The British Muslim community numbers more than 2 million, which is less than 3 percent of the country’s total population, but it is growing rapidly through natural increase, immigration, and conversion. How many others might there be like Mohammed Sidique Khan, biding their time before turning on their fellow citizens? Officials estimate that some 16,000 British Muslims actively engage in or support terrorism (not counting unknown numbers of foreigners resident in the country). Of these, some 3,000 have been trained at al-Qaeda camps in Pakistan or Afghanistan.
No less terrifying is the fact that even the supposedly mainstream elements in the British Muslim community have become more radical in their political theology. As Phillips shows in a pitiless unmasking, many of the “moderate Muslims” to whom the British authorities regularly pay obeisance are themselves hard-line Islamists, differing only by degree from more notorious recruiting sergeants for jihad.
Of particular interest to Phillips is Sir Iqbal Sacranie, secretary-general of the Muslim Council of Britain. Sacranie was knighted at the same time as Britain’s chief rabbi, Jonathan Sacks, evidently for reasons of multicultural balance—though there is no intellectual or moral comparison between Sacks, one of Britain’s most respected religious leaders, and Sacranie, who rose to prominence by supporting Ayatollah Khomenei’s fatwa against Salman Rushdie.
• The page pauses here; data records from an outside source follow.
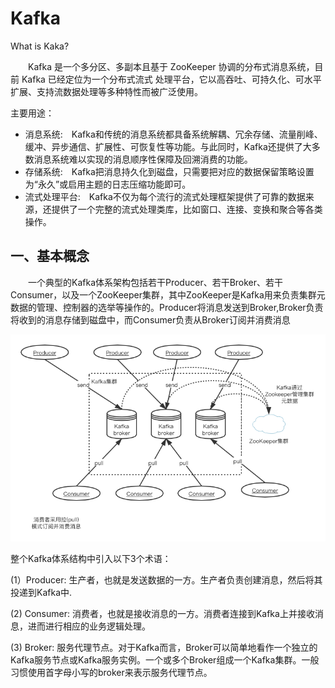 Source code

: # Kafka
What is Kaka?

&emsp;&emsp;Kafka 是一个多分区、多副本且基于 ZooKeeper 
协调的分布式消息系统，目前 Kafka 已经定位为一个分布式流式
处理平台，它以高吞吐、可持久化、可水平扩展、支持流数据处理等多种特性而被广泛使用。

主要用途：
* 消息系统:&emsp;Kafka和传统的消息系统都具备系统解耦、冗余存储、流量削峰、缓冲、异步通信、扩展性、可恢复性等功能。与此同时，Kafka还提供了大多数消息系统难以实现的消息顺序性保障及回溯消费的功能。
* 存储系统:&emsp;Kafka把消息持久化到磁盘，只需要把对应的数据保留策略设置为“永久”或启用主题的日志压缩功能即可。
* 流式处理平台:&emsp;Kafka不仅为每个流行的流式处理框架提供了可靠的数据来源，还提供了一个完整的流式处理类库，比如窗口、连接、变换和聚合等各类操作。

## 一、基本概念

&emsp;&emsp;一个典型的Kafka体系架构包括若干Producer、若干Broker、若干Consumer，以及一个ZooKeeper集群，其中ZooKeeper是Kafka用来负责集群元数据的管理、控制器的选举等操作的。Producer将消息发送到Broker,Broker负责将收到的消息存储到磁盘中，而Consumer负责从Broker订阅并消费消息

![image](https://github.com/zhangqw2/Kafka/blob/main/kafka%E4%BD%93%E7%B3%BB%E7%BB%93%E6%9E%84.png)

整个Kafka体系结构中引入以下3个术语：

 (1）Producer: 生产者，也就是发送数据的一方。生产者负责创建消息，然后将其投递到Kafka中.

 (2) Consumer: 消费者，也就是接收消息的一方。消费者连接到Kafka上并接收消息，进而进行相应的业务逻辑处理。
 
 (3) Broker: 服务代理节点。对于Kafka而言，Broker可以简单地看作一个独立的Kafka服务节点或Kafka服务实例。一个或多个Broker组成一个Kafka集群。一般习惯使用首字母小写的broker来表示服务代理节点。
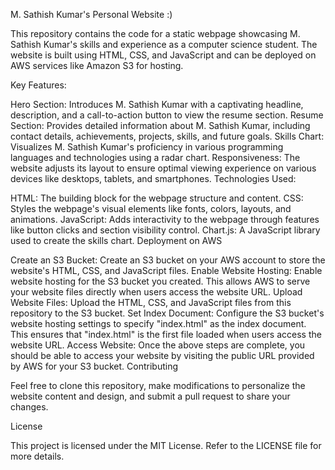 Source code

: M. Sathish Kumar's Personal Website :)

This repository contains the code for a static webpage showcasing M. Sathish Kumar's skills and experience as a computer science student. The website is built using HTML, CSS, and JavaScript and can be deployed on AWS services like Amazon S3 for hosting.

Key Features:

Hero Section: Introduces M. Sathish Kumar with a captivating headline, description, and a call-to-action button to view the resume section.
Resume Section: Provides detailed information about M. Sathish Kumar, including contact details, achievements, projects, skills, and future goals.
Skills Chart: Visualizes M. Sathish Kumar's proficiency in various programming languages and technologies using a radar chart.
Responsiveness: The website adjusts its layout to ensure optimal viewing experience on various devices like desktops, tablets, and smartphones.
Technologies Used:

HTML: The building block for the webpage structure and content.
CSS: Styles the webpage's visual elements like fonts, colors, layouts, and animations.
JavaScript: Adds interactivity to the webpage through features like button clicks and section visibility control.
Chart.js: A JavaScript library used to create the skills chart.
Deployment on AWS

Create an S3 Bucket: Create an S3 bucket on your AWS account to store the website's HTML, CSS, and JavaScript files.
Enable Website Hosting: Enable website hosting for the S3 bucket you created. This allows AWS to serve your website files directly when users access the website URL.
Upload Website Files: Upload the HTML, CSS, and JavaScript files from this repository to the S3 bucket.
Set Index Document: Configure the S3 bucket's website hosting settings to specify "index.html" as the index document. This ensures that "index.html" is the first file loaded when users access the website URL.
Access Website: Once the above steps are complete, you should be able to access your website by visiting the public URL provided by AWS for your S3 bucket.
Contributing

Feel free to clone this repository, make modifications to personalize the website content and design, and submit a pull request to share your changes.

License

This project is licensed under the MIT License. Refer to the LICENSE file for more details.
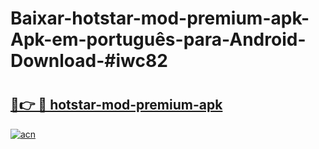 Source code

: # Baixar-hotstar-mod-premium-apk-Apk-em-português​-para-Android-Download-#iwc82

# <h2><a href="https://ainizakaria.my?title=hotstar-mod-premium-apk&ref=24M">🔗👉 🔴 hotstar-mod-premium-apk</a></h2>

[![acn](https://github.com/user-attachments/assets/0f9c940e-d8b0-45ae-aac7-cd30a18b3e1c)](https://ainizakaria.my?title=hotstar-mod-premium-apk&ref=24M)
Though he is the government’s chief Muslim interlocutor, Sacranie has an avowedly anti-Zionist and anti-Semitic agenda: he justifies Hamas suicide bombings, boycotts Holocaust commemorations, and harasses pro-Israel politicians. When his equivocal attitude to terrorism was exposed by a BBC documentary last year, Sacranie accused his critics of being part of a Zionist conspiracy.
The real wonder, according to Phillips, is not so much that Sacranie and his followers have aired their detestable views, but that their propaganda has been granted legitimacy, even embraced, by British officialdom. Shortly before last year’s bombings, Sir Ian Blair, London’s police commissioner, declared: “There is nothing wrong with being an Islamic fundamentalist. . . . Bridges will be built.” Even after the attack—the worst terrorist episode in London’s history—an assistant police commissioner could tell the nation, “ ‘Islam’ and ‘terrorists’ are two words that do not go together.” Shortly afterward, the police—for fear of raising tensions—persuaded the government to abandon its request for new powers to close down extremist mosques, as well as its plans to outlaw one of the most dangerous Islamist organizations, Hizb ut-Tahrir.
British security agencies do not understand Islamic jihad, Phillips argues, because they instinctively recoil from the idea of a war of religion. Having grown up in the shadow of Irish terrorism, they believe that, like the Irish Republican Army, the Islamists can eventually be induced, with the right package of concessions, to end their “armed struggle.” To Phillips, this is nonsense: there is no deal to be made with those who want to turn Britain into an Islamic republic.
Phillips’s deeper concern is to show how her country reached this pass in its attitudes toward Islamic extremism. The culprit, she believes, is the ideological constellation consisting of multiculturalism, moral and epistemological relativism, and a perverted notion of human rights—all of which have served to “hollow out” traditional British culture. By encouraging Muslims to see themselves as victims, and by failing to instill respect for the majority culture, the British state, Phillips suggests, has connived in the creation of a minority whose instinctive response to terror is moral inversion. Thus, rather than accept responsibility for the jihadists in their midst, British Muslims have demanded that the government redress their own grievances, whether about Israel and Iraq or about the status in Britain of shari’a law. As Sacranie declared after the attacks on London, “the real victim of these bombings is the Muslim community of the UK.”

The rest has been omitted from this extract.